_Work instruction_
Look through the records below for lines containing the string "called", and report how many there are, nothing else.

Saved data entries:
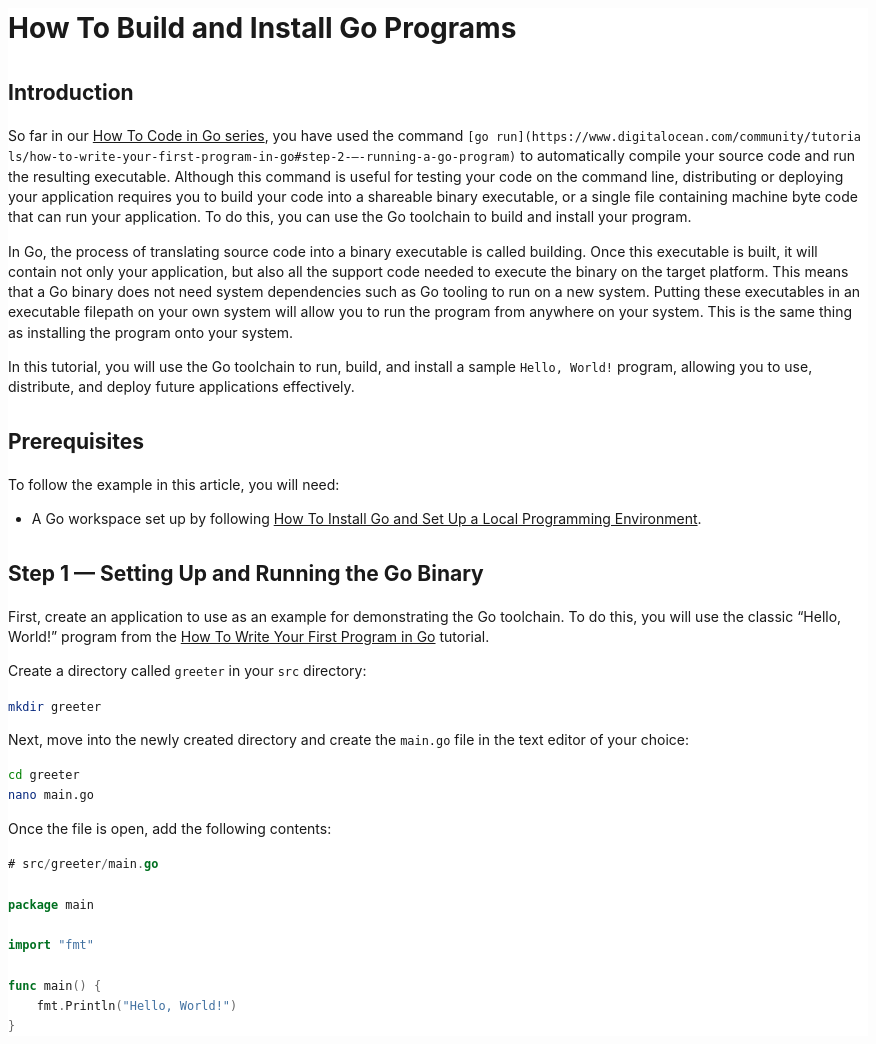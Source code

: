 # How To Build and Install Go Programs

## Introduction

So far in our [How To Code in Go series](https://www.digitalocean.com/community/tutorial_series/how-to-code-in-go), you have used the command `[go run](https://www.digitalocean.com/community/tutorials/how-to-write-your-first-program-in-go#step-2-—-running-a-go-program)` to automatically compile your source code and run the resulting executable. Although this command is useful for testing your code on the command line, distributing or deploying your application requires you to build your code into a shareable binary executable, or a single file containing machine byte code that can run your application. To do this, you can use the Go toolchain to build and install your program.

In Go, the process of translating source code into a binary executable is called building. Once this executable is built, it will contain not only your application, but also all the support code needed to execute the binary on the target platform. This means that a Go binary does not need system dependencies such as Go tooling to run on a new system. Putting these executables in an executable filepath on your own system will allow you to run the program from anywhere on your system. This is the same thing as installing the program onto your system.

In this tutorial, you will use the Go toolchain to run, build, and install a sample `Hello, World!` program, allowing you to use, distribute, and deploy future applications effectively.

## Prerequisites

To follow the example in this article, you will need:

- A Go workspace set up by following [How To Install Go and Set Up a Local Programming Environment](https://www.digitalocean.com/community/tutorial_series/how-to-install-and-set-up-a-local-programming-environment-for-go).

## Step 1 — Setting Up and Running the Go Binary

First, create an application to use as an example for demonstrating the Go toolchain. To do this, you will use the classic “Hello, World!” program from the [How To Write Your First Program in Go](https://www.digitalocean.com/community/tutorials/how-to-write-your-first-program-in-go) tutorial.

Create a directory called `greeter` in your `src` directory:

```bash
mkdir greeter
```
Next, move into the newly created directory and create the `main.go` file in the text editor of your choice:

```bash
cd greeter
nano main.go
```

Once the file is open, add the following contents:

```go
# src/greeter/main.go

package main

import "fmt"

func main() {
    fmt.Println("Hello, World!")
}
```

_Solution to the exercise_
2